Montgomery also performed the first genetically-modified pig kidney transplant in September 2021 followed by another transplant in November 2021. His colleagues at NYU Langone performed two pig heart transplants the following year.
Unlike the previous kidney procedures though, which lasted no more than a few days, this most recent xenotransplantation has lasted more than a month—and doctors expect it will continue to function well for even longer.
Montgomery noted that pig kidneys “required less genetic manipulation to be accepted by the human immune system than a pig heart.” To modify the organ for human transplantation, the NYU Langone team had to remove a gene that encodes a molecule called alpha-gal, which triggers the immune system response that leads to a rejection of foreign proteins from the human body. The team also embedded the pig’s thymus gland into the kidney, which they say was capable of “educating” the human immune system so it would not perceive the new organ as a threat.

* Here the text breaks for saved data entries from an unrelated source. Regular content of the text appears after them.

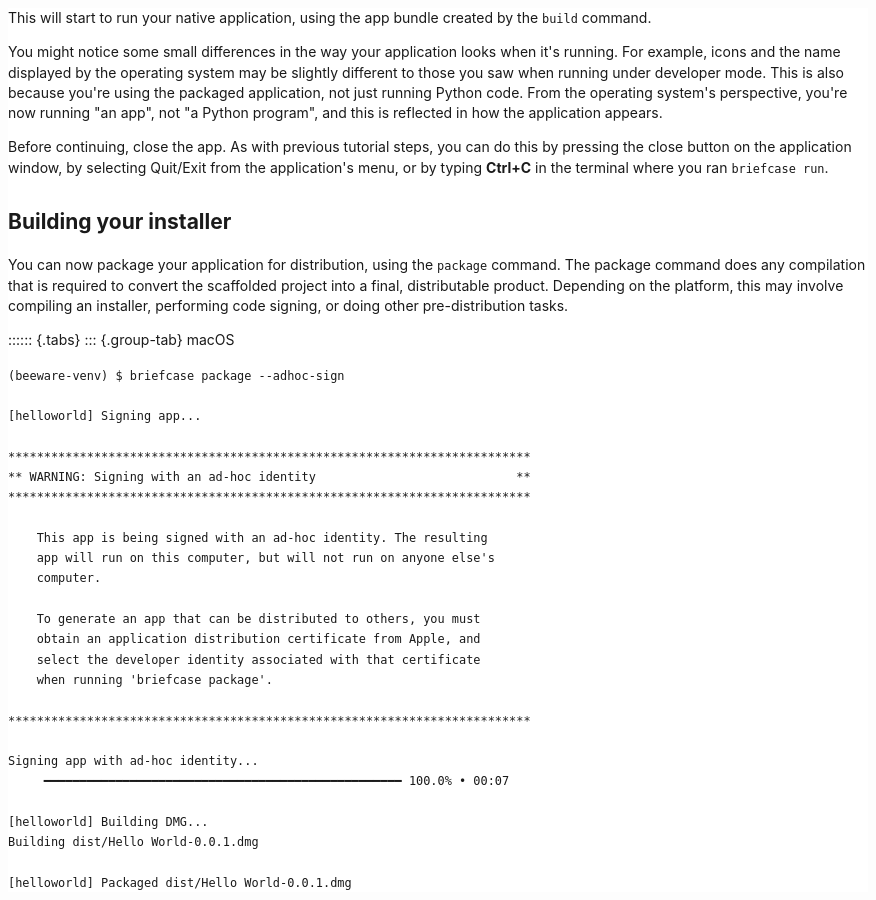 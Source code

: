 This will start to run your native application, using the app bundle
created by the `build` command.

You might notice some small differences in the way your application
looks when it's running. For example, icons and the name displayed by
the operating system may be slightly different to those you saw when
running under developer mode. This is also because you're using the
packaged application, not just running Python code. From the operating
system's perspective, you're now running "an app", not "a Python
program", and this is reflected in how the application appears.

Before continuing, close the app. As with previous tutorial steps, you
can do this by pressing the close button on the application window, by
selecting Quit/Exit from the application's menu, or by typing **Ctrl+C**
in the terminal where you ran `briefcase run`.

## Building your installer

You can now package your application for distribution, using the
`package` command. The package command does any compilation that is
required to convert the scaffolded project into a final, distributable
product. Depending on the platform, this may involve compiling an
installer, performing code signing, or doing other pre-distribution
tasks.

:::::: {.tabs}
::: {.group-tab}
macOS

``` console
(beeware-venv) $ briefcase package --adhoc-sign

[helloworld] Signing app...

*************************************************************************
** WARNING: Signing with an ad-hoc identity                            **
*************************************************************************

    This app is being signed with an ad-hoc identity. The resulting
    app will run on this computer, but will not run on anyone else's
    computer.

    To generate an app that can be distributed to others, you must
    obtain an application distribution certificate from Apple, and
    select the developer identity associated with that certificate
    when running 'briefcase package'.

*************************************************************************

Signing app with ad-hoc identity...
     ━━━━━━━━━━━━━━━━━━━━━━━━━━━━━━━━━━━━━━━━━━━━━━━━━━ 100.0% • 00:07

[helloworld] Building DMG...
Building dist/Hello World-0.0.1.dmg

[helloworld] Packaged dist/Hello World-0.0.1.dmg
```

Previous xenotransplantation organs have required as many as 10 genetic modifications. By contrast, the new transplantation required just a single-gene knockout in order for it to function normally in a patient—a vastly easier process.
The transplant patient’s kidneys were both removed before the pig kidney was transplanted. The kidney was monitored and—at the end of the first month—biopsied. It showed no signs of rejection and had “normal renal function in clearance of toxins,” according to Montgomery.
While incredibly promising, this research is still in its infancy. It’s important to note that they haven’t transplanted a gene-hacked kidney into a patient who is not brain dead yet. Many more studies and trials need to be run before we can see a large-scale roll out of xenotransplantations.
But the success of this latest procedure could provide a blueprint for making xenotransplantation easier, and potentially save thousands of lives each year.
For now, the team will continue to monitor the transplant patient for another month.
“What we’ll be able to see at the end of these two months is whether the conditions are being set up for what’s called chronic rejection,” Montgomery said. “I think we’ll have a good view into that with our biopsies and tissue we'll be able to look at at the end of two months.”